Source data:

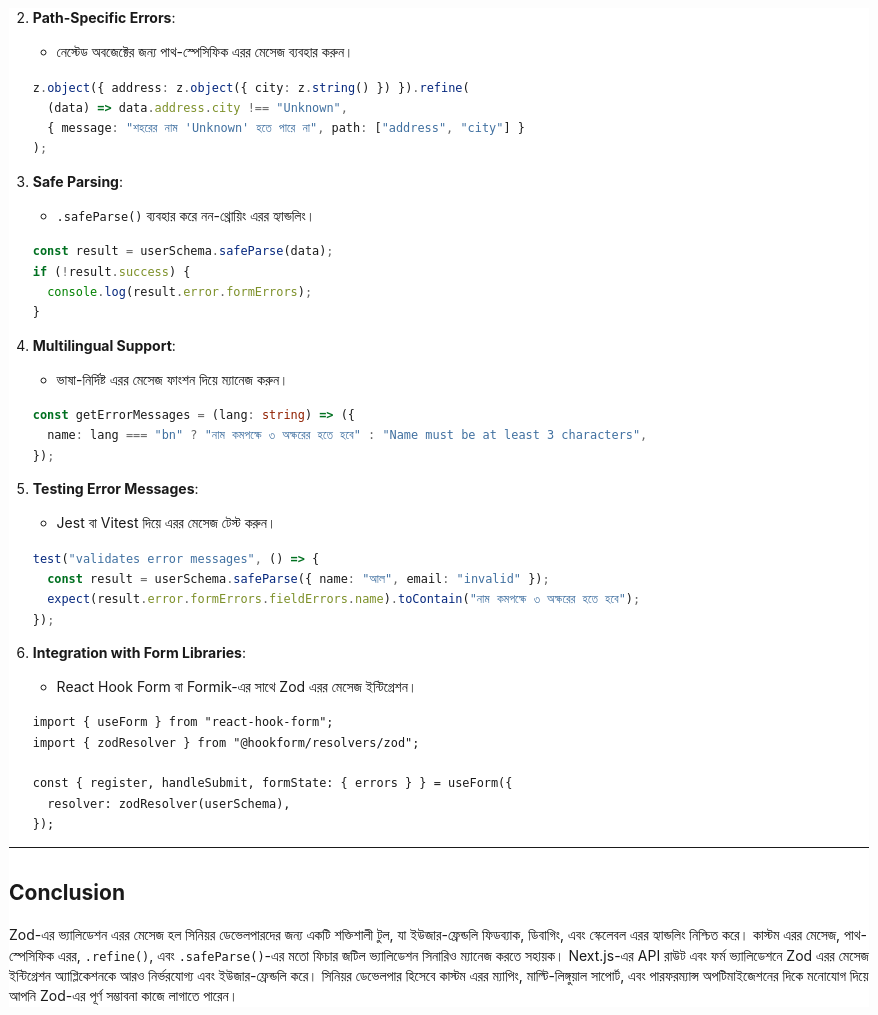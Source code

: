 2. **Path-Specific Errors**:
   - নেস্টেড অবজেক্টের জন্য পাথ-স্পেসিফিক এরর মেসেজ ব্যবহার করুন।
   ```typescript
   z.object({ address: z.object({ city: z.string() }) }).refine(
     (data) => data.address.city !== "Unknown",
     { message: "শহরের নাম 'Unknown' হতে পারে না", path: ["address", "city"] }
   );
   ```

3. **Safe Parsing**:
   - `.safeParse()` ব্যবহার করে নন-থ্রোয়িং এরর হ্যান্ডলিং।
   ```typescript
   const result = userSchema.safeParse(data);
   if (!result.success) {
     console.log(result.error.formErrors);
   }
   ```

4. **Multilingual Support**:
   - ভাষা-নির্দিষ্ট এরর মেসেজ ফাংশন দিয়ে ম্যানেজ করুন।
   ```typescript
   const getErrorMessages = (lang: string) => ({
     name: lang === "bn" ? "নাম কমপক্ষে ৩ অক্ষরের হতে হবে" : "Name must be at least 3 characters",
   });
   ```

5. **Testing Error Messages**:
   - Jest বা Vitest দিয়ে এরর মেসেজ টেস্ট করুন।
   ```typescript
   test("validates error messages", () => {
     const result = userSchema.safeParse({ name: "আল", email: "invalid" });
     expect(result.error.formErrors.fieldErrors.name).toContain("নাম কমপক্ষে ৩ অক্ষরের হতে হবে");
   });
   ```

6. **Integration with Form Libraries**:
   - React Hook Form বা Formik-এর সাথে Zod এরর মেসেজ ইন্টিগ্রেশন।
   ```tsx
   import { useForm } from "react-hook-form";
   import { zodResolver } from "@hookform/resolvers/zod";

   const { register, handleSubmit, formState: { errors } } = useForm({
     resolver: zodResolver(userSchema),
   });
   ```

---

## Conclusion

Zod-এর ভ্যালিডেশন এরর মেসেজ হল সিনিয়র ডেভেলপারদের জন্য একটি শক্তিশালী টুল, যা ইউজার-ফ্রেন্ডলি ফিডব্যাক, ডিবাগিং, এবং স্কেলেবল এরর হ্যান্ডলিং নিশ্চিত করে। কাস্টম এরর মেসেজ, পাথ-স্পেসিফিক এরর, `.refine()`, এবং `.safeParse()`-এর মতো ফিচার জটিল ভ্যালিডেশন সিনারিও ম্যানেজ করতে সহায়ক। Next.js-এর API রাউট এবং ফর্ম ভ্যালিডেশনে Zod এরর মেসেজ ইন্টিগ্রেশন অ্যাপ্লিকেশনকে আরও নির্ভরযোগ্য এবং ইউজার-ফ্রেন্ডলি করে। সিনিয়র ডেভেলপার হিসেবে কাস্টম এরর ম্যাপিং, মাল্টি-লিঙ্গুয়াল সাপোর্ট, এবং পারফরম্যান্স অপটিমাইজেশনের দিকে মনোযোগ দিয়ে আপনি Zod-এর পূর্ণ সম্ভাবনা কাজে লাগাতে পারেন।

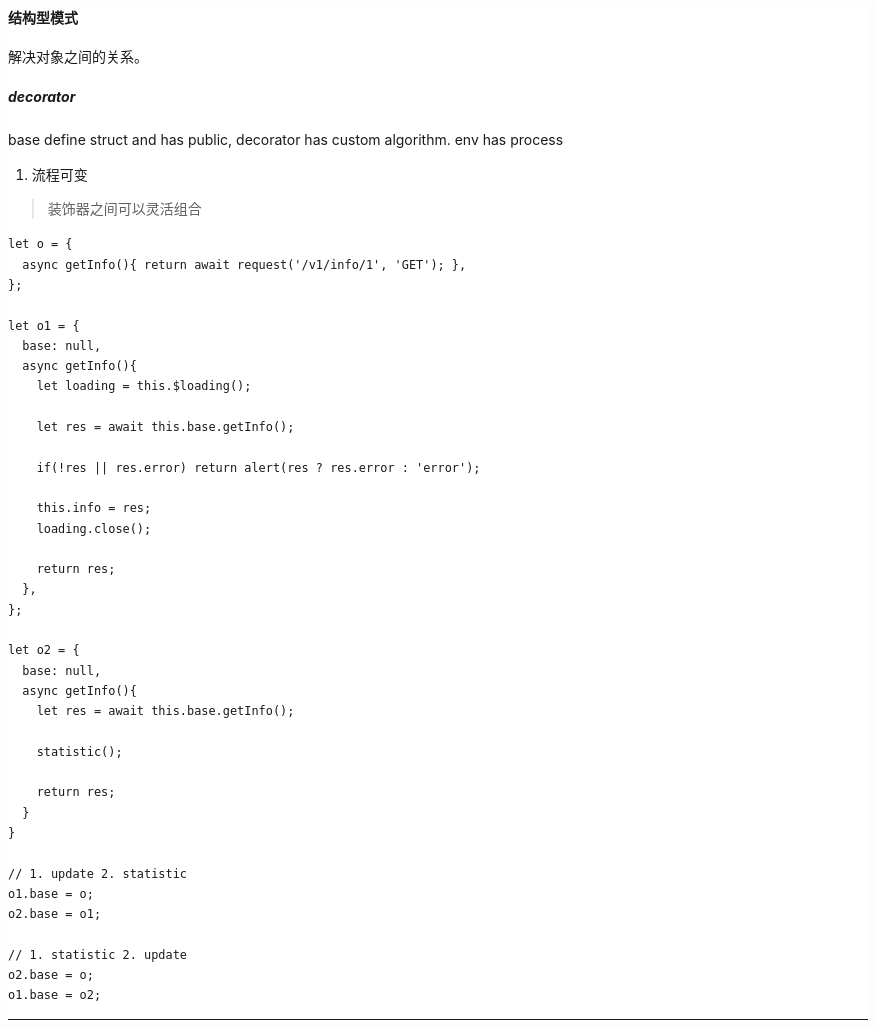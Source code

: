 




#### 结构型模式
解决对象之间的关系。

##### decorator
base define struct and has public, decorator has custom algorithm. env has process
1. 流程可变
> 装饰器之间可以灵活组合
```
let o = {
  async getInfo(){ return await request('/v1/info/1', 'GET'); },
};

let o1 = {
  base: null,
  async getInfo(){
    let loading = this.$loading();

    let res = await this.base.getInfo();

    if(!res || res.error) return alert(res ? res.error : 'error');

    this.info = res;
    loading.close();

    return res;
  },
};

let o2 = {
  base: null,
  async getInfo(){
    let res = await this.base.getInfo();
    
    statistic();
    
    return res;
  }
}

// 1. update 2. statistic
o1.base = o;
o2.base = o1;

// 1. statistic 2. update
o2.base = o;
o1.base = o2;
```

***
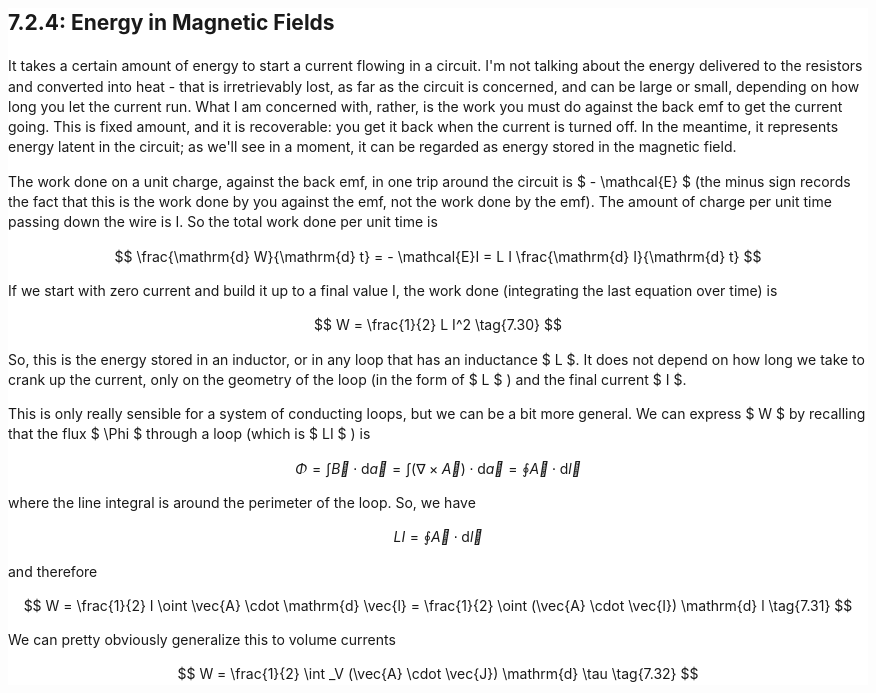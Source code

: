 
## 7.2.4: Energy in Magnetic Fields

It takes a certain amount of energy to start a current flowing in a circuit. I'm not talking about the energy delivered to the resistors and converted into heat - that is irretrievably lost, as far as the circuit is concerned, and can be large or small, depending on how long you let the current run. What I am concerned with, rather, is the work you must do against the back emf to get the current going. This is fixed amount, and it is recoverable: you get it back when the current is turned off. In the meantime, it represents energy latent in the circuit; as we'll see in a moment, it can be regarded as energy stored in the magnetic field.

The work done on a unit charge, against the back emf, in one trip around the circuit is $ - \mathcal{E} $  (the minus sign records the fact that this is the work done by you against the emf, not the work done by the emf). The amount of charge per unit time passing down the wire is I. So the total work done per unit time is

$$
\frac{\mathrm{d} W}{\mathrm{d} t} = - \mathcal{E}I = L I \frac{\mathrm{d} I}{\mathrm{d} t}
$$


If we start with zero current and build it up to a final value I, the work done (integrating the last equation over time) is

$$
W = \frac{1}{2} L I^2 \tag{7.30}
$$

So, this is the energy stored in an inductor, or in any loop that has an inductance $ L $. It does not depend on how long we take to crank up the current, only on the geometry of the loop (in the form of $ L $ ) and the final current $ I $.

This is only really sensible for a system of conducting loops, but we can be a bit more general. We can express $ W $ by recalling that the flux $ \Phi $ through a loop (which is $ LI $ ) is

$$
\Phi = \int \vec{B} \cdot \mathrm{d} \vec{a} = \int (\nabla \times  \vec{A}) \cdot \mathrm{d} \vec{a} = \oint \vec{A} \cdot \mathrm{d} \vec{l}
$$

where the line integral is around the perimeter of the loop. So, we have

$$
LI = \oint \vec{A} \cdot \mathrm{d} \vec{l}
$$

and therefore

$$
W = \frac{1}{2} I \oint \vec{A} \cdot \mathrm{d} \vec{l} = \frac{1}{2} \oint (\vec{A} \cdot \vec{I}) \mathrm{d} l \tag{7.31}
$$

We can pretty obviously generalize this to volume currents

$$
W = \frac{1}{2} \int _V (\vec{A} \cdot \vec{J}) \mathrm{d} \tau \tag{7.32}
$$
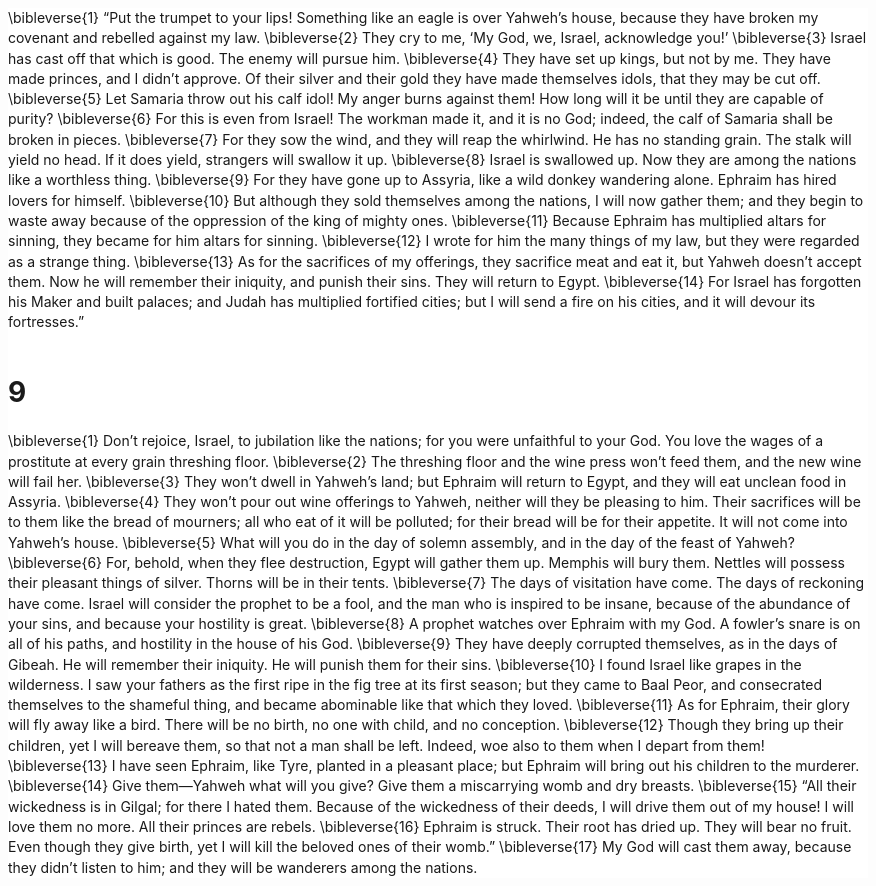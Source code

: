 \bibleverse{1} “Put the trumpet to your lips! Something like an eagle is over Yahweh’s house, because they have broken my covenant and rebelled against my law. \bibleverse{2} They cry to me, ‘My God, we, Israel, acknowledge you!’ \bibleverse{3} Israel has cast off that which is good. The enemy will pursue him. \bibleverse{4} They have set up kings, but not by me. They have made princes, and I didn’t approve. Of their silver and their gold they have made themselves idols, that they may be cut off. \bibleverse{5} Let Samaria throw out his calf idol! My anger burns against them! How long will it be until they are capable of purity? \bibleverse{6} For this is even from Israel! The workman made it, and it is no God; indeed, the calf of Samaria shall be broken in pieces. \bibleverse{7} For they sow the wind, and they will reap the whirlwind. He has no standing grain. The stalk will yield no head. If it does yield, strangers will swallow it up. \bibleverse{8} Israel is swallowed up. Now they are among the nations like a worthless thing. \bibleverse{9} For they have gone up to Assyria, like a wild donkey wandering alone. Ephraim has hired lovers for himself. \bibleverse{10} But although they sold themselves among the nations, I will now gather them; and they begin to waste away because of the oppression of the king of mighty ones. \bibleverse{11} Because Ephraim has multiplied altars for sinning, they became for him altars for sinning. \bibleverse{12} I wrote for him the many things of my law, but they were regarded as a strange thing. \bibleverse{13} As for the sacrifices of my offerings, they sacrifice meat and eat it, but Yahweh doesn’t accept them. Now he will remember their iniquity, and punish their sins. They will return to Egypt. \bibleverse{14} For Israel has forgotten his Maker and built palaces; and Judah has multiplied fortified cities; but I will send a fire on his cities, and it will devour its fortresses.” 
# 9 
\bibleverse{1} Don’t rejoice, Israel, to jubilation like the nations; for you were unfaithful to your God. You love the wages of a prostitute at every grain threshing floor. \bibleverse{2} The threshing floor and the wine press won’t feed them, and the new wine will fail her. \bibleverse{3} They won’t dwell in Yahweh’s land; but Ephraim will return to Egypt, and they will eat unclean food in Assyria. \bibleverse{4} They won’t pour out wine offerings to Yahweh, neither will they be pleasing to him. Their sacrifices will be to them like the bread of mourners; all who eat of it will be polluted; for their bread will be for their appetite. It will not come into Yahweh’s house. \bibleverse{5} What will you do in the day of solemn assembly, and in the day of the feast of Yahweh? \bibleverse{6} For, behold, when they flee destruction, Egypt will gather them up. Memphis will bury them. Nettles will possess their pleasant things of silver. Thorns will be in their tents. \bibleverse{7} The days of visitation have come. The days of reckoning have come. Israel will consider the prophet to be a fool, and the man who is inspired to be insane, because of the abundance of your sins, and because your hostility is great. \bibleverse{8} A prophet watches over Ephraim with my God. A fowler’s snare is on all of his paths, and hostility in the house of his God. \bibleverse{9} They have deeply corrupted themselves, as in the days of Gibeah. He will remember their iniquity. He will punish them for their sins. \bibleverse{10} I found Israel like grapes in the wilderness. I saw your fathers as the first ripe in the fig tree at its first season; but they came to Baal Peor, and consecrated themselves to the shameful thing, and became abominable like that which they loved. \bibleverse{11} As for Ephraim, their glory will fly away like a bird. There will be no birth, no one with child, and no conception. \bibleverse{12} Though they bring up their children, yet I will bereave them, so that not a man shall be left. Indeed, woe also to them when I depart from them! \bibleverse{13} I have seen Ephraim, like Tyre, planted in a pleasant place; but Ephraim will bring out his children to the murderer. \bibleverse{14} Give them—Yahweh what will you give? Give them a miscarrying womb and dry breasts. \bibleverse{15} “All their wickedness is in Gilgal; for there I hated them. Because of the wickedness of their deeds, I will drive them out of my house! I will love them no more. All their princes are rebels. \bibleverse{16} Ephraim is struck. Their root has dried up. They will bear no fruit. Even though they give birth, yet I will kill the beloved ones of their womb.” \bibleverse{17} My God will cast them away, because they didn’t listen to him; and they will be wanderers among the nations. 
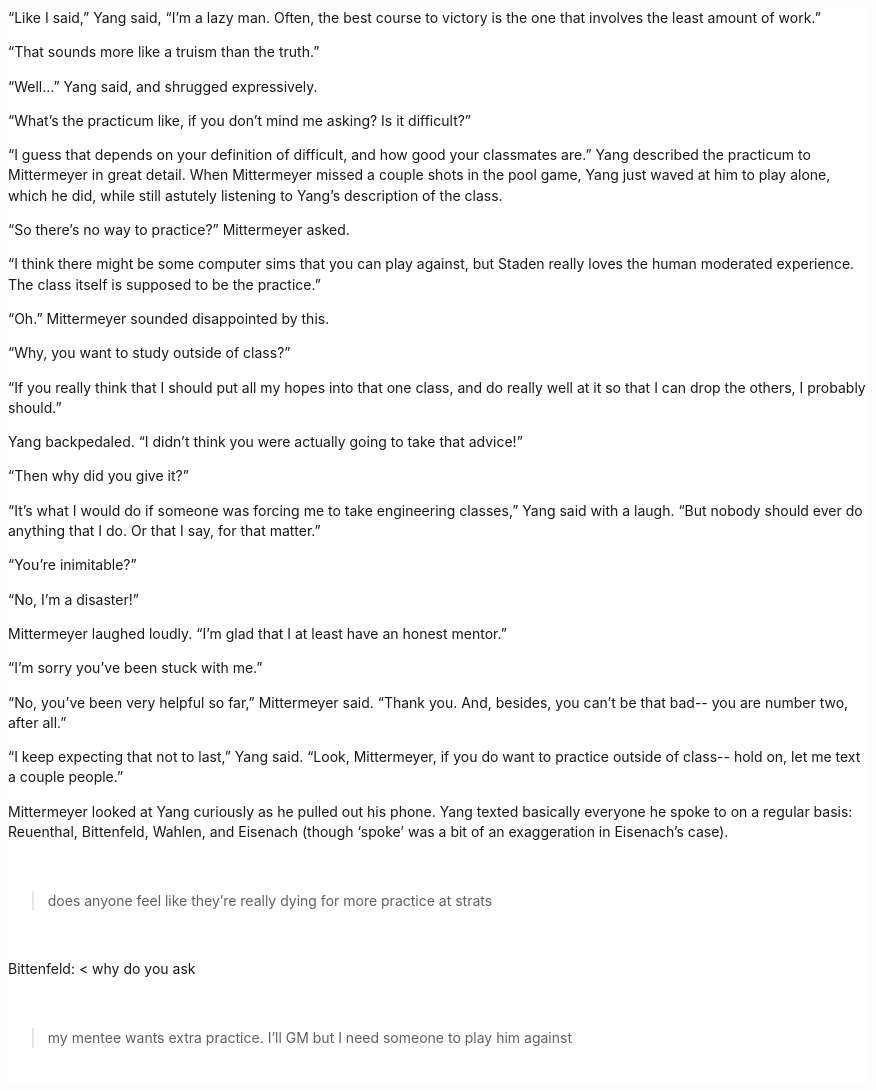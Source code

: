 “Like I said,” Yang said, “I’m a lazy man. Often, the best course to victory is the one that involves the least amount of work.”

“That sounds more like a truism than the truth.”

“Well…” Yang said, and shrugged expressively.

“What’s the practicum like, if you don’t mind me asking? Is it difficult?”

“I guess that depends on your definition of difficult, and how good your classmates are.” Yang described the practicum to Mittermeyer in great detail. When Mittermeyer missed a couple shots in the pool game, Yang just waved at him to play alone, which he did, while still astutely listening to Yang’s description of the class.

“So there’s no way to practice?” Mittermeyer asked.

“I think there might be some computer sims that you can play against, but Staden really loves the human moderated experience. The class itself is supposed to be the practice.”

“Oh.” Mittermeyer sounded disappointed by this. 

“Why, you want to study outside of class?”

“If you really think that I should put all my hopes into that one class, and do really well at it so that I can drop the others, I probably should.”

Yang backpedaled. “I didn’t think you were actually going to take that advice!”

“Then why did you give it?”

“It’s what I would do if someone was forcing me to take engineering classes,” Yang said with a laugh. “But nobody should ever do anything that I do. Or that I say, for that matter.”

“You’re inimitable?”

“No, I’m a disaster!”

Mittermeyer laughed loudly. “I’m glad that I at least have an honest mentor.”

“I’m sorry you’ve been stuck with me.”

“No, you’ve been very helpful so far,” Mittermeyer said. “Thank you. And, besides, you can’t be that bad-- you are number two, after all.”

“I keep expecting that not to last,” Yang said. “Look, Mittermeyer, if you do want to practice outside of class-- hold on, let me text a couple people.”

Mittermeyer looked at Yang curiously as he pulled out his phone. Yang texted basically everyone he spoke to on a regular basis: Reuenthal, Bittenfeld, Wahlen, and Eisenach (though ‘spoke’ was a bit of an exaggeration in Eisenach’s case).

 

> does anyone feel like they’re really dying for more practice at strats

 

Bittenfeld: < why do you ask

 

> my mentee wants extra practice. I’ll GM but I need someone to play him against

 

__Assignment__
Where a line of the data holds the word "কমপক", copy that line.

__Problem solution__
     name: lang === "bn" ? "নাম কমপক্ষে ৩ অক্ষরের হতে হবে" : "Name must be at least 3 characters",
     expect(result.error.formErrors.fieldErrors.name).toContain("নাম কমপক্ষে ৩ অক্ষরের হতে হবে");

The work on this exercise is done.